Die sind schon am Tag und in der Nacht vor dem Radmarathon aktiv. Vor dem Gebäude der Eucom im Stuttgart findet zum Gedenken an die Opfer der Atombombenabwürfe in Japan und im Rahmen der bundesweiten Kampagne „Nacht der hunderttausend Kerzen“ eine Kundgebung statt. Dort werden dann auch die Teilnehmer einer Radwanderfriedenstour durch Bayern und Baden-Württemberg erwartet.
In Ramstein organisiert die Friedensinitiative Westpfalz ein Friedenscamp, dessen Teilnehmer dann die „Pacemakers“ verpflegen und später in Richtung Büchel verabschieden werden. Dort wartet am späten Samstagabend schon die Friedensgruppe Cochem-Zell. Sie hat zu einer „Nachtwache“ vor der Airbase aufgerufen. Dort eintreffen sollen dann auch die Teilnehmer einer Friedensfahrt aus Prag. Gegen 24 Uhr, so Friedensaktivistin Elke Koller von der Mosel, soll die Wache mit einem „Die-in“ beendet werden.

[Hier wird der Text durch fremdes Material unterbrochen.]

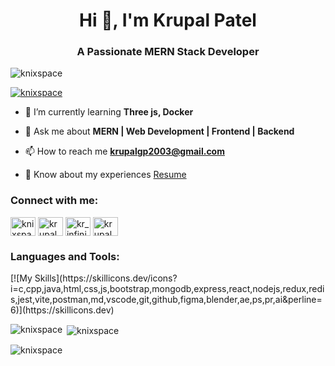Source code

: <h1 align="center">Hi 👋, I'm Krupal Patel</h1>
<h3 align="center">A Passionate MERN Stack Developer</h3>

<p align="left"> <img src="https://komarev.com/ghpvc/?username=knixspace&label=Profile%20views&color=0e75b6&style=flat" alt="knixspace" /> </p>

<p align="left"> <a href="https://twitter.com/knixspace" target="blank"><img src="https://img.shields.io/twitter/follow/knixspace?logo=twitter&style=for-the-badge" alt="knixspace" /></a> </p>

- 🌱 I’m currently learning **Three js, Docker**

- 💬 Ask me about **MERN | Web Development | Frontend | Backend**

- 📫 How to reach me **krupalgp2003@gmail.com**

- 📄 Know about my experiences [Resume](https://docs.google.com/document/d/143ORChNaT2SVu7ViyUtOdtF_xqZK301YUSZe3e6S5Nw/edit?usp=sharing)

<h3 align="left">Connect with me:</h3>
<p align="left">
<a href="https://twitter.com/knixspace" target="blank"><img align="center" src="https://raw.githubusercontent.com/rahuldkjain/github-profile-readme-generator/master/src/images/icons/Social/twitter.svg" alt="knixspace" height="30" width="40" /></a>
<a href="https://linkedin.com/in/krupal patel" target="blank"><img align="center" src="https://raw.githubusercontent.com/rahuldkjain/github-profile-readme-generator/master/src/images/icons/Social/linked-in-alt.svg" alt="krupal patel" height="30" width="40" /></a>
<a href="https://instagram.com/kr_infinix" target="blank"><img align="center" src="https://raw.githubusercontent.com/rahuldkjain/github-profile-readme-generator/master/src/images/icons/Social/instagram.svg" alt="kr_infinix" height="30" width="40" /></a>
<a href="https://www.hackerrank.com/krupalgp2003" target="blank"><img align="center" src="https://raw.githubusercontent.com/rahuldkjain/github-profile-readme-generator/master/src/images/icons/Social/hackerrank.svg" alt="krupalgp2003" height="30" width="40" /></a>
</p>

<h3 align="left">Languages and Tools:</h3>
[![My Skills](https://skillicons.dev/icons?i=c,cpp,java,html,css,js,bootstrap,mongodb,express,react,nodejs,redux,redis,jest,vite,postman,md,vscode,git,github,figma,blender,ae,ps,pr,ai&perline=6)](https://skillicons.dev)

<p><img align="left" src="https://github-readme-stats.vercel.app/api/top-langs?username=knixspace&show_icons=true&locale=en&layout=compact" alt="knixspace" /></p>

<p>&nbsp;<img align="center" src="https://github-readme-stats.vercel.app/api?username=knixspace&show_icons=true&locale=en" alt="knixspace" /></p>

<p><img align="center" src="https://github-readme-streak-stats.herokuapp.com/?user=knixspace&" alt="knixspace" /></p>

Natürlich fährt Willi Altig nicht die gesamte Strecke mit, die länger als die meisten Etappen der Tour de France ist. „Dafür bin ich inzwischen zu alt“, sagt er. Altig will nur die 71 Kilometer von Bretten im Kraichgau nach Neustadt an der Weinstraße „runterschrubben“.